A cylindrical can is to hold $20 \mathrm{~m}^{3}$. The material for the top and bottom costs $\$ 10 / \mathrm{m}^{2}$ and the material for the side costs $\$ 8 / \mathrm{m}^{2}$. Find the radius and height of the most economical can. (3 pts)

Step 1 ：Define the symbols for the radius \(r\).

Step 2 ：Define the cost function \(C = 20\pi r^2 + \frac{320}{r}\).

Step 3 ：Compute the derivative of the cost function \(C'(r) = 40\pi r - \frac{320}{r^2}\).

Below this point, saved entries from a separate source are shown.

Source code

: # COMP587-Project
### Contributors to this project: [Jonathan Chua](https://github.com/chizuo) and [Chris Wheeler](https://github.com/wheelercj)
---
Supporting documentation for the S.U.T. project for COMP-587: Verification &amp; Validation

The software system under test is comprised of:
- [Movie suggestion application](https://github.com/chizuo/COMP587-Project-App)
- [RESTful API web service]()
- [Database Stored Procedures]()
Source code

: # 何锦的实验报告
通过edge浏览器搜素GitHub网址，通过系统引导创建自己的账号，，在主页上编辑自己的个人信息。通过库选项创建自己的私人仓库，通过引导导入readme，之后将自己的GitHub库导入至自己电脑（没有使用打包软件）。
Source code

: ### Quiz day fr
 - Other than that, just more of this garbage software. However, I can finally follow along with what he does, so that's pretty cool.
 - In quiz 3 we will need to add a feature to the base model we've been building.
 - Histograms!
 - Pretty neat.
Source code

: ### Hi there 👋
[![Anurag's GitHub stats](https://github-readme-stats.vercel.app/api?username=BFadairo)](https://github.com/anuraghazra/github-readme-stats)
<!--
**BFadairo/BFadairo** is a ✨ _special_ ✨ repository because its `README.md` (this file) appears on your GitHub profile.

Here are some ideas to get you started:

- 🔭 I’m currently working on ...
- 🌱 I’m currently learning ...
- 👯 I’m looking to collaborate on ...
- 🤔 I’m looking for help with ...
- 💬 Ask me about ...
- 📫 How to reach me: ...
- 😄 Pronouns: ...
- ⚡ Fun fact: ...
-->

Step 4 ：Solve the equation \(C'(r) = 0\) to find the value of \(r\). The solutions are \(r = \frac{2}{\pi^{1/3}}\), \(r = -\frac{1}{\pi^{1/3}} - \frac{\sqrt{3}i}{\pi^{1/3}}\), and \(r = -\frac{1}{\pi^{1/3}} + \frac{\sqrt{3}i}{\pi^{1/3}}\).

Step 5 ：Since the radius of a cylinder cannot be a complex number, we discard the complex solutions and keep only the real solution \(r = \frac{2}{\pi^{1/3}}\).

Step 6 ：Compute the height for the solution of \(r\), \(h = \frac{20}{\pi r^2} = \frac{5}{\pi^{1/3}}\).

Step 7 ：Final Answer: The radius and height of the most economical can are approximately \(\boxed{\frac{2}{\pi^{1/3}}}\) meters and \(\boxed{\frac{5}{\pi^{1/3}}}\) meters, respectively.